Berebut Rezeki di Atas Jembatan
Kepala DPC Organda Surabaya Wastomi Suheri menyatakan, pihaknya beberapa kali mendapat aduan dari pengusaha dan sopir angkot terkait pelanggaran tersebut. Menurut dia, masalah yang sering disampaikan para pengusaha dan sopir adalah terkait dengan bus AKDP jurusan Madura yang bisa menaikturunkan penumpang di jarak pendek (dalam Kota Surabaya).
Dari temuan para sopir, setelah adanya Jembatan Suramadu, bus AKDP tidak menggunakan feri untuk menyeberang ke Madura atau sebaliknya. Mereka lebih memilih lewat tol Suramadu. Sepanjang perjalanan dari Surabaya hingga menjelang Suramadu, bus-bus tersebut sering dipergoki menaikkan penumpang jarak pendek atau dalam kota.
Akibat kondisi tersebut, pengusaha dan sopir angkot yang memiliki jurusan ke Suramadu merasa dirugikan. ''Laporan itu sudah beberapa kali disampaikan ke dewan. Ini rawan kalau tidak dicari solusinya,'' tegas Wastomi.
Baru-baru ini, laporan pelanggaran trayek juga dilakukan MPU dari Bangkalan. Puluhan sopir angkot UBK jurusan Ujung-Kenjeran dan R2 Jembatan Merah-Kenjeran nglurug ke Mapolsek Kenjeran. Mereka datang untuk meminta bantuan polisi agar menertibkan angkot L-300 yang datang dari Bangkalan dan menyerobot trayek yang selama ini menjadi hak mereka. ''Mereka mengeluh penumpang angkotnya berkurang karena diambili MPU dari Bangkalan yang melintas di Suramadu,'' ungkap Kapolsek Kenjeran AKP Sayen Victor Tarigan.

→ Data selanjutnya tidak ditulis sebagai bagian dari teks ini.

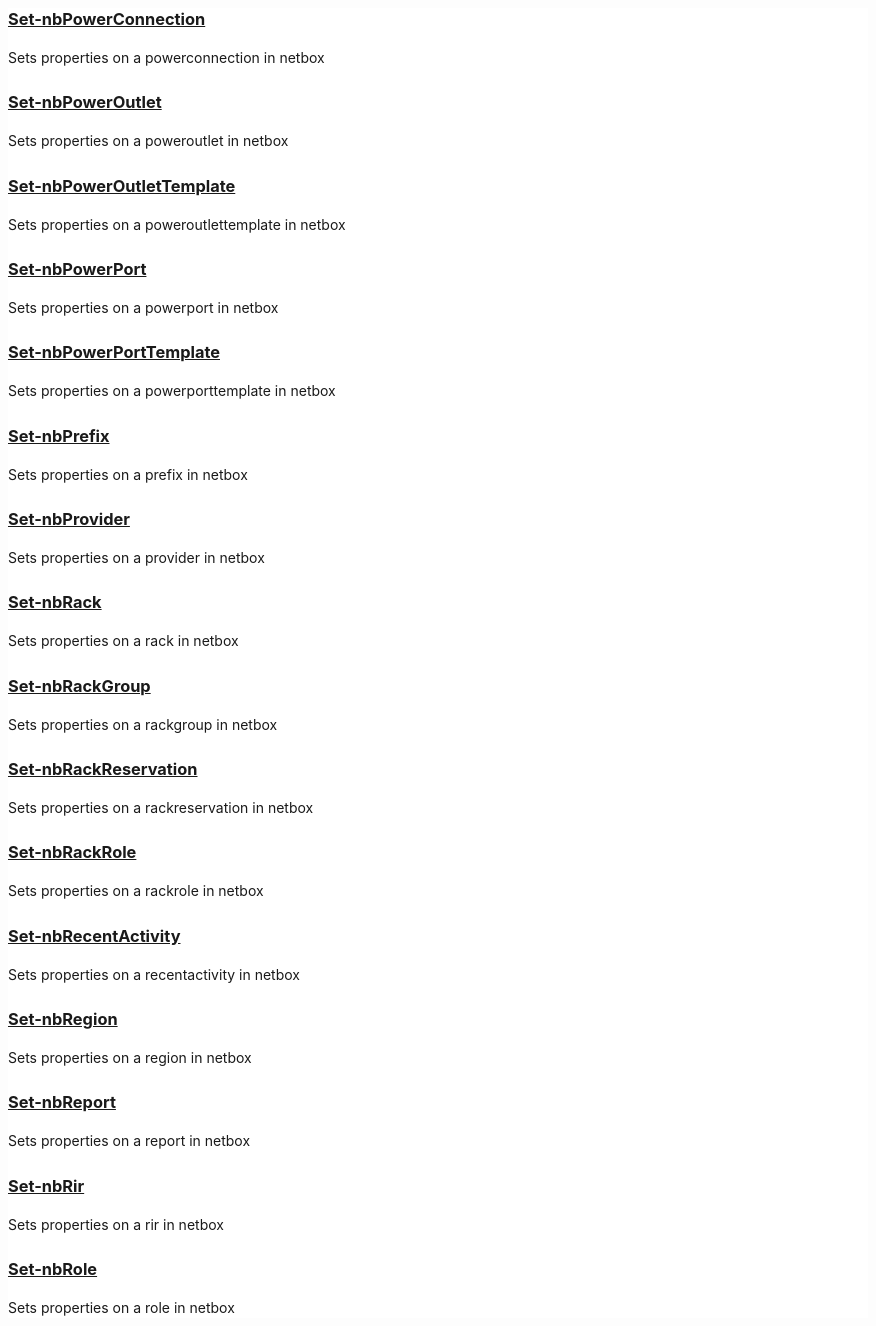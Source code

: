 ### [Set-nbPowerConnection](Set-nbPowerConnection.md)
Sets properties on a powerconnection in netbox

### [Set-nbPowerOutlet](Set-nbPowerOutlet.md)
Sets properties on a poweroutlet in netbox

### [Set-nbPowerOutletTemplate](Set-nbPowerOutletTemplate.md)
Sets properties on a poweroutlettemplate in netbox

### [Set-nbPowerPort](Set-nbPowerPort.md)
Sets properties on a powerport in netbox

### [Set-nbPowerPortTemplate](Set-nbPowerPortTemplate.md)
Sets properties on a powerporttemplate in netbox

### [Set-nbPrefix](Set-nbPrefix.md)
Sets properties on a prefix in netbox

### [Set-nbProvider](Set-nbProvider.md)
Sets properties on a provider in netbox

### [Set-nbRack](Set-nbRack.md)
Sets properties on a rack in netbox

### [Set-nbRackGroup](Set-nbRackGroup.md)
Sets properties on a rackgroup in netbox

### [Set-nbRackReservation](Set-nbRackReservation.md)
Sets properties on a rackreservation in netbox

### [Set-nbRackRole](Set-nbRackRole.md)
Sets properties on a rackrole in netbox

### [Set-nbRecentActivity](Set-nbRecentActivity.md)
Sets properties on a recentactivity in netbox

### [Set-nbRegion](Set-nbRegion.md)
Sets properties on a region in netbox

### [Set-nbReport](Set-nbReport.md)
Sets properties on a report in netbox

### [Set-nbRir](Set-nbRir.md)
Sets properties on a rir in netbox

### [Set-nbRole](Set-nbRole.md)
Sets properties on a role in netbox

Menurut dia, masalah pelanggaran trayek bukan wewenang polisi. Namun, sesuai pengamatan di lapangan dan laporan yang masuk, memang banyak MPU dari Bangkalan jenis Mitsubishi L-300 yang seharusnya menuju Pelabuhan Perak dan menyeberang dengan feri mengubah jalur trayeknya melalui Jembatan Suramadu. ''Mungkin mereka melihat lebih mudah dan lebih hemat jika dibanding naik feri,'' katanya.
Bukan hanya itu, para sopir MPU L-300 dari Bangkalan juga memberi layanan plus-plus. Mereka kadang menurunkan penumpang di sekitar kawasan Suramadu sampai depan rumah layaknya travel. Harga yang dipatok Rp 50 ribu-Rp 70 ribu per penumpang. Yang lebih parah, para sopir itu juga mengambil penumpang di kawasan Nambangan, Bulak Cumpat, serta Kedinding Lor untuk diangkut ke Bangkalan.
''Nah, itulah yang dipermasalahkan puluhan pengemudi angkot UBK dan R2. Mereka merasa jatah makannya sudah diambil sopir lain. Saya juga tidak bisa menyalahkan mereka,'' ujar Sayen.
Tak berhenti di situ, karena berebut trayek tersebut, kasus penganiayaan juga sempat terjadi. Seorang sopir angkot R2 melapor dirinya menjadi korban pengeroyokan oleh lima sopir angkot L-300 dari Bangkalan pada Jumat (18/9).
Pengeroyokan itu terjadi lantaran korban menegur sopir L-300 yang sedang mengambil penumpang di wilayah trayek angkot R2. Merasa tersinggung, sopir L-300 dibantu empat temannya mendatangi korban dan mengeroyoknya.
Polisi mengejar para pelaku pengeroyokan dan menahan seorang sopir L-300 yang diduga sebagai otak pengeroyokan. ''Dia kami tahan karena terbukti bersalah,'' tegas Sayen.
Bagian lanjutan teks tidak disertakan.